**Problem to solve:**
Starting at the line that contains "Spänningsdelning kan även", set down each line exactly until the records end, keeping both ends and adding nothing.

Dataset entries

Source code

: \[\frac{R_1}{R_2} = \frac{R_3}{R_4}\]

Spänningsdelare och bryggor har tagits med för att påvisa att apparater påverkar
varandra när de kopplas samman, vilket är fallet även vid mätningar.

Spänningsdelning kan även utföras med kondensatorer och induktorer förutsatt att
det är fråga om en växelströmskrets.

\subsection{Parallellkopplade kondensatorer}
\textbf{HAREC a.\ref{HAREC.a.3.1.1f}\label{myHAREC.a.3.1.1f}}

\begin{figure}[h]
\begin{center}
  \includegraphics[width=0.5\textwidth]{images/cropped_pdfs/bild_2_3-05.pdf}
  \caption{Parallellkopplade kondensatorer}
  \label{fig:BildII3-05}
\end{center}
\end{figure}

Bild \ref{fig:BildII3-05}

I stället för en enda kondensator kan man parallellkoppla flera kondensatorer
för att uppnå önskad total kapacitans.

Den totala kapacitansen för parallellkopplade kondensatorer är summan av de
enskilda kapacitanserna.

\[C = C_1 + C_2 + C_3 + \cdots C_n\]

**Answer to this task:**
Spänningsdelning kan även utföras med kondensatorer och induktorer förutsatt att
det är fråga om en växelströmskrets.

\subsection{Parallellkopplade kondensatorer}
\textbf{HAREC a.\ref{HAREC.a.3.1.1f}\label{myHAREC.a.3.1.1f}}

\begin{figure}[h]
\begin{center}
  \includegraphics[width=0.5\textwidth]{images/cropped_pdfs/bild_2_3-05.pdf}
  \caption{Parallellkopplade kondensatorer}
  \label{fig:BildII3-05}
\end{center}
\end{figure}

Bild \ref{fig:BildII3-05}

I stället för en enda kondensator kan man parallellkoppla flera kondensatorer
för att uppnå önskad total kapacitans.

Den totala kapacitansen för parallellkopplade kondensatorer är summan av de
enskilda kapacitanserna.

\[C = C_1 + C_2 + C_3 + \cdots C_n\]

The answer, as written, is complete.